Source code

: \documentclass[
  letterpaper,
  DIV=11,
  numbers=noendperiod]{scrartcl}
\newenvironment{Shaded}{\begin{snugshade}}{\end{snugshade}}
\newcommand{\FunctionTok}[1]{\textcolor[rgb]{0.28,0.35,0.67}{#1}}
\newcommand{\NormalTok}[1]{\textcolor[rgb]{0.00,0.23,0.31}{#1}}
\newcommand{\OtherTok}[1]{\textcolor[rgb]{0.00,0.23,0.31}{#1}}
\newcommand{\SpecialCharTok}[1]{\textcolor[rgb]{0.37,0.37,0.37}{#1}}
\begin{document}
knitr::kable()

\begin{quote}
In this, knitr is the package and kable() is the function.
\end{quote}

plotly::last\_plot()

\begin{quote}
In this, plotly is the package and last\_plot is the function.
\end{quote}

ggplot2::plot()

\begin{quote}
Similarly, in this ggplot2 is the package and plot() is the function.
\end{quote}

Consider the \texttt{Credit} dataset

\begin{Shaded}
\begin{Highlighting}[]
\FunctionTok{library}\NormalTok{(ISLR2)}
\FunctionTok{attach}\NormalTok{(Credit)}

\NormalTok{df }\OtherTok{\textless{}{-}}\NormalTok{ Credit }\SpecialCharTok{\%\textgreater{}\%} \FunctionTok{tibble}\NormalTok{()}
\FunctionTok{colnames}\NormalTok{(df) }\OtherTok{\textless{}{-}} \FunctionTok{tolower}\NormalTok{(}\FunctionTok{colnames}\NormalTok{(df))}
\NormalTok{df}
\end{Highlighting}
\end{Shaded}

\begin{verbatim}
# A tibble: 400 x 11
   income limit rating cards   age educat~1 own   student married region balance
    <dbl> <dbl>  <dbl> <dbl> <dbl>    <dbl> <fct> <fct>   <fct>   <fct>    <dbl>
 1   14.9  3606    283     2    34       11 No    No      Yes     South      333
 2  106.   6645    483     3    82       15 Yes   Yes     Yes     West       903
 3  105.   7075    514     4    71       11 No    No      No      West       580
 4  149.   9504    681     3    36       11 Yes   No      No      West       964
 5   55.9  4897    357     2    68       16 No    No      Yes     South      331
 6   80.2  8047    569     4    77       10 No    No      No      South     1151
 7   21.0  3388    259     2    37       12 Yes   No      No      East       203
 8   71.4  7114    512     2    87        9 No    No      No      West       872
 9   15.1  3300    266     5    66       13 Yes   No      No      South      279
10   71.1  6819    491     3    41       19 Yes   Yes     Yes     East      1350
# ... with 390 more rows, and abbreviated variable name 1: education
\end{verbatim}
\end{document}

* Activity: Check the listing above for lines containing the string "OtherTok", and copy each one.

* Task solution:
\newcommand{\OtherTok}[1]{\textcolor[rgb]{0.00,0.23,0.31}{#1}}
\NormalTok{df }\OtherTok{\textless{}{-}}\NormalTok{ Credit }\SpecialCharTok{\%\textgreater{}\%} \FunctionTok{tibble}\NormalTok{()}
\FunctionTok{colnames}\NormalTok{(df) }\OtherTok{\textless{}{-}} \FunctionTok{tolower}\NormalTok{(}\FunctionTok{colnames}\NormalTok{(df))}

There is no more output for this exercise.